Malware needs to find a vehicle into the system. Typically, this would be a foreign file (downloaded, received by email, copied from a USB stick etc) that resides on the system’s disk. Therefore, the name of the game is to attempt to inspect each file that pops up on the system, and figure out if it’s bad (will do something malicious).

In order to do this, each system requires security software running as a privileged application inside the system it is protecting, carrying out the scanning and remediation using a global list of known bad signatures for files that have already been seen and are known to be malicious.

New malware is hard to spot

This approach worked quite well at blocking malicious files that were sent out to millions of people (so long as you weren’t patient zero…), but over time malware writers have gotten smarter, attacks are now more targeted, malware is more sophisticated and harder to trace.
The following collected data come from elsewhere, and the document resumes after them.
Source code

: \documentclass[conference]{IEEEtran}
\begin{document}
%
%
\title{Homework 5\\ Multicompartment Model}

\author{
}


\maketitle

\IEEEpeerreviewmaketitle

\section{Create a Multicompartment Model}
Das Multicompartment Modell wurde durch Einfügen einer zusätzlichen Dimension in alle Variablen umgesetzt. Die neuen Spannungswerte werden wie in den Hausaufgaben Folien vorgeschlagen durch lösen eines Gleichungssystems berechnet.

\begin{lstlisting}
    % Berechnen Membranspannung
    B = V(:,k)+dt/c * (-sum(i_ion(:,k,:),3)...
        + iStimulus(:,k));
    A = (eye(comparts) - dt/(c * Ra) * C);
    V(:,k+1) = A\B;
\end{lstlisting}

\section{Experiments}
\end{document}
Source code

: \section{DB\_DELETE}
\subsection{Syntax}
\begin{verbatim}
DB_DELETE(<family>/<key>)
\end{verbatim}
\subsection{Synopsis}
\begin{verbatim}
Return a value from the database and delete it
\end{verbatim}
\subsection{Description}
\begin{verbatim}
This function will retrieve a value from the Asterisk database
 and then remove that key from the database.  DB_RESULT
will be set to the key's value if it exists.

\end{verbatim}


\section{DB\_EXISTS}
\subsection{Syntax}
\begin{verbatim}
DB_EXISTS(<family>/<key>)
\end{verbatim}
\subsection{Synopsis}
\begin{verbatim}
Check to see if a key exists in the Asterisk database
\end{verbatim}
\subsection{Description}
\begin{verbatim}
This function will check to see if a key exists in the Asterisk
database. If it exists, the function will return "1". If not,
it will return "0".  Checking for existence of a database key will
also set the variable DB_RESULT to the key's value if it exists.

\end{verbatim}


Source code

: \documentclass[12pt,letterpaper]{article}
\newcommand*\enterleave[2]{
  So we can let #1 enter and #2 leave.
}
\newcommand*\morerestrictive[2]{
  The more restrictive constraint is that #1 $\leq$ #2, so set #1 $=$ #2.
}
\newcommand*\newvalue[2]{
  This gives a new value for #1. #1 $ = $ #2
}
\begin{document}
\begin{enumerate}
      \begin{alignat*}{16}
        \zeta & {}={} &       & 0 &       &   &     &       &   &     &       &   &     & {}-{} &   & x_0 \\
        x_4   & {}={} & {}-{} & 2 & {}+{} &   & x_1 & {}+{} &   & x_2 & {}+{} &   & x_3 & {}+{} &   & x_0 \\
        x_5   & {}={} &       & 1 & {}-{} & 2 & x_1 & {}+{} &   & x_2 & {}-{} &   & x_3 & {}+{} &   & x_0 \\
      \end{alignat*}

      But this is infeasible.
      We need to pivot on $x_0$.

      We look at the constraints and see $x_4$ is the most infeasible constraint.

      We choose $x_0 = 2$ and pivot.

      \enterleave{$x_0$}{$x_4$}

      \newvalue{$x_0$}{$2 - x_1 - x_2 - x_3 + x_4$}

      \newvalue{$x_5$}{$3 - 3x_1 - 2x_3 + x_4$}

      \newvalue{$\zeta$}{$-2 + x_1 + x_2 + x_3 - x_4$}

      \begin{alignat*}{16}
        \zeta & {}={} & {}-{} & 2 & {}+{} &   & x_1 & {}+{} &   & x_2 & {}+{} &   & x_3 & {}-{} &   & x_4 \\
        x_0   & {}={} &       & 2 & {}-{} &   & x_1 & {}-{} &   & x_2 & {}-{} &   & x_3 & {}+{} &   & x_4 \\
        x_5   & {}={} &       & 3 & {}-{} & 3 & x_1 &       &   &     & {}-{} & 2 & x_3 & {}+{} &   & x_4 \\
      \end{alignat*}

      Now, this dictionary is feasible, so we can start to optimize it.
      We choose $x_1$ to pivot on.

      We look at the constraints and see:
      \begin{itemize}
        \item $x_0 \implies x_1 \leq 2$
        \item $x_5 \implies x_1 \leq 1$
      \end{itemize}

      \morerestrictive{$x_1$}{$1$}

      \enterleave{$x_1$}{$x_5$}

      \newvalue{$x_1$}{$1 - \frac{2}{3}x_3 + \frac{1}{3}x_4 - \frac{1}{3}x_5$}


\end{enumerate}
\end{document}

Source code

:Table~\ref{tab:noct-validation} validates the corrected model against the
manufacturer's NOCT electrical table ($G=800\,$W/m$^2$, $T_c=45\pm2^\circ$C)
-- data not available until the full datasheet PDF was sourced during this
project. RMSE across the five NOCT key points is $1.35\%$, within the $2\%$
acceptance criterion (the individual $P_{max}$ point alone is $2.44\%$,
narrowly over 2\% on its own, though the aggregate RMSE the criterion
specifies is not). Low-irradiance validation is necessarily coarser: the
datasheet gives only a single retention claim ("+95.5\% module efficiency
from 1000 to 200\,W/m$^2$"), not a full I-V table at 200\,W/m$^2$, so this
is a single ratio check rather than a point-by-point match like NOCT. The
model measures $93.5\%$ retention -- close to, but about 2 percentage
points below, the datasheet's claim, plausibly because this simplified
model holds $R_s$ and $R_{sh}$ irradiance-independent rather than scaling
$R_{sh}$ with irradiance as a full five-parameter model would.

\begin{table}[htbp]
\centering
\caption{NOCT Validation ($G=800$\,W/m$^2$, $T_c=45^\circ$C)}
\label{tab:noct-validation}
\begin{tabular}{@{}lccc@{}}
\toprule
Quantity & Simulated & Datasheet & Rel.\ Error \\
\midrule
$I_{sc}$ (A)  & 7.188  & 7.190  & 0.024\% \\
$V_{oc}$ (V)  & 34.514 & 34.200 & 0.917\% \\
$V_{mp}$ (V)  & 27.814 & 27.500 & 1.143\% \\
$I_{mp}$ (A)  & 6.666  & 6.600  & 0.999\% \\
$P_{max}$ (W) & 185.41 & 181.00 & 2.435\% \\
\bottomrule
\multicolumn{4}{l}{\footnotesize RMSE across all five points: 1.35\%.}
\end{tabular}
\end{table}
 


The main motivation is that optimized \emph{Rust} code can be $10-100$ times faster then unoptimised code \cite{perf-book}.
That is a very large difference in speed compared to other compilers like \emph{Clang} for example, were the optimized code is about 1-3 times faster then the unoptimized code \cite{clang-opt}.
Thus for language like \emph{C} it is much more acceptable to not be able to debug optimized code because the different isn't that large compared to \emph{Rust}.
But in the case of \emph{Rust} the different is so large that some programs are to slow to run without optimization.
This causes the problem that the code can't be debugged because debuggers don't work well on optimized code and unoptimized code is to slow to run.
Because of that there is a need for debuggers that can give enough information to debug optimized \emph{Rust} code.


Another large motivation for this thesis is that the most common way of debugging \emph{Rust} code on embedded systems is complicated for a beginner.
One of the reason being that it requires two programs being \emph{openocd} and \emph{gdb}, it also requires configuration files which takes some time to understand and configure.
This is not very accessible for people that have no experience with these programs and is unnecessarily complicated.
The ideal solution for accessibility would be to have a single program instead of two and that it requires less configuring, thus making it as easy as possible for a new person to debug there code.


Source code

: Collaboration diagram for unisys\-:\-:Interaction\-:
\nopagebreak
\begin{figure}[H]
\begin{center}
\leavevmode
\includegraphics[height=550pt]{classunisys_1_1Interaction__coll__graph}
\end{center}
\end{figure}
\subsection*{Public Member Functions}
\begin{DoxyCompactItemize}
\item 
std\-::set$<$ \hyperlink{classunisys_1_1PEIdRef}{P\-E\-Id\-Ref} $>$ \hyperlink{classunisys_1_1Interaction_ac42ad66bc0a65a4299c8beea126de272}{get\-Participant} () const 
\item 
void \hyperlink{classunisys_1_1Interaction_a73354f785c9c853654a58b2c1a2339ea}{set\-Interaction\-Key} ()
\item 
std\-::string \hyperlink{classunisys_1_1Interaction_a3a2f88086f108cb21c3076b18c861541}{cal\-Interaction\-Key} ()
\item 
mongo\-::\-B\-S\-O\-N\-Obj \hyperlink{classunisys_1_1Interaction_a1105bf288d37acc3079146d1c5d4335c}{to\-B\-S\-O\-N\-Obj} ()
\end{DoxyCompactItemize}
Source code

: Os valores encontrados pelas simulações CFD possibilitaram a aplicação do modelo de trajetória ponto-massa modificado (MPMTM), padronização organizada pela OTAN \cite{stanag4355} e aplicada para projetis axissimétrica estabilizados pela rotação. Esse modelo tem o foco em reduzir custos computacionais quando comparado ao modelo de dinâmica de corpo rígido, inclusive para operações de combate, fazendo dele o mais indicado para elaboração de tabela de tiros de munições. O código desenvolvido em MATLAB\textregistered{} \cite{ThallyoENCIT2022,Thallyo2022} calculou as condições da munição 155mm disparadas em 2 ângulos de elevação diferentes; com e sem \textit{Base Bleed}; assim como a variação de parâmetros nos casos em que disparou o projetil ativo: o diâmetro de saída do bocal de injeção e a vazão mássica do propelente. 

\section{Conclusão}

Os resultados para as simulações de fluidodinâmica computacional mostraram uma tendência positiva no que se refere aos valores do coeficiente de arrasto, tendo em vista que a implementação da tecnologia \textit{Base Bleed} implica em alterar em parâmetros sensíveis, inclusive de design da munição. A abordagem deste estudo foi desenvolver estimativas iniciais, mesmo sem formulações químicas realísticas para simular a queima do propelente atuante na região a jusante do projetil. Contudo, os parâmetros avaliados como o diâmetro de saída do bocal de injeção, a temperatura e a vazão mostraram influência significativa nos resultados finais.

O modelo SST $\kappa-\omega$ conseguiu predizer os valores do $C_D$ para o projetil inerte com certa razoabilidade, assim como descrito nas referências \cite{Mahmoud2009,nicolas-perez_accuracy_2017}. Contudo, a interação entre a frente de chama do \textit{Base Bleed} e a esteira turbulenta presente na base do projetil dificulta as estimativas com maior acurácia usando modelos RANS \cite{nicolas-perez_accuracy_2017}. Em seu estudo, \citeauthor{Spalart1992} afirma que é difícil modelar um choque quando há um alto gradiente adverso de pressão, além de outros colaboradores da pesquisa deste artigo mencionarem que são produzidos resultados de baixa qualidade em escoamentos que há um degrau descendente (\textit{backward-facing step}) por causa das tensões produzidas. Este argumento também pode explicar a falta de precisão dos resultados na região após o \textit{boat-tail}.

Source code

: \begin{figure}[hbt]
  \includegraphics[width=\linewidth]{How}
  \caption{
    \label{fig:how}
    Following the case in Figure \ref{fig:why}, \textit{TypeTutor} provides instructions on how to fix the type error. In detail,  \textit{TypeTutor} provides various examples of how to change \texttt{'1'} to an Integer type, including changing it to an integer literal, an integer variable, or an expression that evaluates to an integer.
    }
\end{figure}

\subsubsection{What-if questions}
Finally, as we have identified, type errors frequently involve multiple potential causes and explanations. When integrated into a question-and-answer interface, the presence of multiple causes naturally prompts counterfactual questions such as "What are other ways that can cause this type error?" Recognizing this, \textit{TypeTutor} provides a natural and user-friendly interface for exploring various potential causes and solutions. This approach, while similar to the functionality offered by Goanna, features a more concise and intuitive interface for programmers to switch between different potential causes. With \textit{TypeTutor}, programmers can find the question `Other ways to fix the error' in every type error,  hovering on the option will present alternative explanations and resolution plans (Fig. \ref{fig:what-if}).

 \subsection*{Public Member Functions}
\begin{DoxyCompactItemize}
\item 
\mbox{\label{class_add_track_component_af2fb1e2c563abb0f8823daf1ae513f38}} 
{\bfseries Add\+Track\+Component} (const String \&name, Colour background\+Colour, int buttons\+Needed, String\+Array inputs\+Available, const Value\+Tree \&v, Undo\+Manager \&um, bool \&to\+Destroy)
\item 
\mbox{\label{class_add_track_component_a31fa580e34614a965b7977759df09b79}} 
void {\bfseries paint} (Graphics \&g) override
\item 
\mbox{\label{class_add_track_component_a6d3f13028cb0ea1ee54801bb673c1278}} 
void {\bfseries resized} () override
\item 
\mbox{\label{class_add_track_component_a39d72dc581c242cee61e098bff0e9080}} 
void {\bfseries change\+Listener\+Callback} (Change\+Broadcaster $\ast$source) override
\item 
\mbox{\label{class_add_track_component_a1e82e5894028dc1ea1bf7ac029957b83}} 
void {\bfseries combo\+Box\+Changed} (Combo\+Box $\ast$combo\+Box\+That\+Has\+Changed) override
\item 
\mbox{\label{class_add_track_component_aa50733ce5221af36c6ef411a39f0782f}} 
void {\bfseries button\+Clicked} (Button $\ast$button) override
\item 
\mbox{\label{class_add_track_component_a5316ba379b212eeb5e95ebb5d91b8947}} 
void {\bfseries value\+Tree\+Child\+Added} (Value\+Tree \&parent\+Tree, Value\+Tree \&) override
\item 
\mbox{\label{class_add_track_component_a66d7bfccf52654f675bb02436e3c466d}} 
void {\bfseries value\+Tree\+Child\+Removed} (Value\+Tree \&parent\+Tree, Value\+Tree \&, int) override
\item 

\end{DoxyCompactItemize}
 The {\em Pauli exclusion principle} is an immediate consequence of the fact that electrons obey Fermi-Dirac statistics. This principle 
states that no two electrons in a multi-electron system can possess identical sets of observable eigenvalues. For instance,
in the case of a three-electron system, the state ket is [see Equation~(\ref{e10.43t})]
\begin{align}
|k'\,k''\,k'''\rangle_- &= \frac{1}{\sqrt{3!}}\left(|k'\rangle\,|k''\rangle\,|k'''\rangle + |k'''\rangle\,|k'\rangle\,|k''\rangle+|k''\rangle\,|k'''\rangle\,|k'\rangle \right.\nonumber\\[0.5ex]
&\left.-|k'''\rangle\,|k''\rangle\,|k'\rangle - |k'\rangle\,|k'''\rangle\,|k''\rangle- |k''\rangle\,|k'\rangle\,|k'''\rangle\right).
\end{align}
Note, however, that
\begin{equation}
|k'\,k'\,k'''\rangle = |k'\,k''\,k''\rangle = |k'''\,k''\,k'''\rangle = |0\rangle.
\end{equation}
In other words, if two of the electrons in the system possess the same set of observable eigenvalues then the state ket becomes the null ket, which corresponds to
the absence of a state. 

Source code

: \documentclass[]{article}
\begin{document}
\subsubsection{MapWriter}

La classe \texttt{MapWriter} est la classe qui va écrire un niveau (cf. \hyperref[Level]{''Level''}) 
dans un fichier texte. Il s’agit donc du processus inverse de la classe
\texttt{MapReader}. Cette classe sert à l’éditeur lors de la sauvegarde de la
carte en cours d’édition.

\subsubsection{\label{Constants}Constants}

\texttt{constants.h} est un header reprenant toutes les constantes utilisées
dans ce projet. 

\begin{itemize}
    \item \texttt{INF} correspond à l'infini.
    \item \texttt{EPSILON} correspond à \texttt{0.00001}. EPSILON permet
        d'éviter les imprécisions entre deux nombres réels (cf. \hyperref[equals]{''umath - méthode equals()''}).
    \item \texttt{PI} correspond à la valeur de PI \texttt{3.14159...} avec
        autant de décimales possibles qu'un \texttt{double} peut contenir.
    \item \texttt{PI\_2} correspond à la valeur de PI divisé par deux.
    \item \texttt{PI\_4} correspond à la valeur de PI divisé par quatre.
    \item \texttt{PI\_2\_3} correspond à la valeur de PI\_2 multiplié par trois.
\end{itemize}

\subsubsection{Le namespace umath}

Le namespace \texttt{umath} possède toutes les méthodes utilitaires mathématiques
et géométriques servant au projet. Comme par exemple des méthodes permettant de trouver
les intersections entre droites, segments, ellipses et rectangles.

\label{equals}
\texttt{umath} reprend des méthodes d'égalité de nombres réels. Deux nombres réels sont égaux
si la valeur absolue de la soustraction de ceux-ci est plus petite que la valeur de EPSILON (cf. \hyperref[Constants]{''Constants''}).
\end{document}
Security vendors have added increasing amounts of intelligence to attempt to combat techniques used by attackers to obfuscate their malware, but they still remain on the back foot in a constant game of cat and mouse.

How has virtualization helped?

Once we got over some initial headaches caused by virtualization (such as the dreaded ‘AV Storm’) virtualization has helped improve performance.


Security vendors introduced a new deployment model: rather than installing a full-fledged anti-malware tool in each VM, users would install something much smaller. This smaller agent could then offload scanning to a network appliance.

Some hypervisors then introduced their own APIs that communicated with a kernel module shipped with their guest tools. These APIs allowed security vendors to provide agentless integration, making use of the hypervisor’s kernel module rather than building and maintaining their own.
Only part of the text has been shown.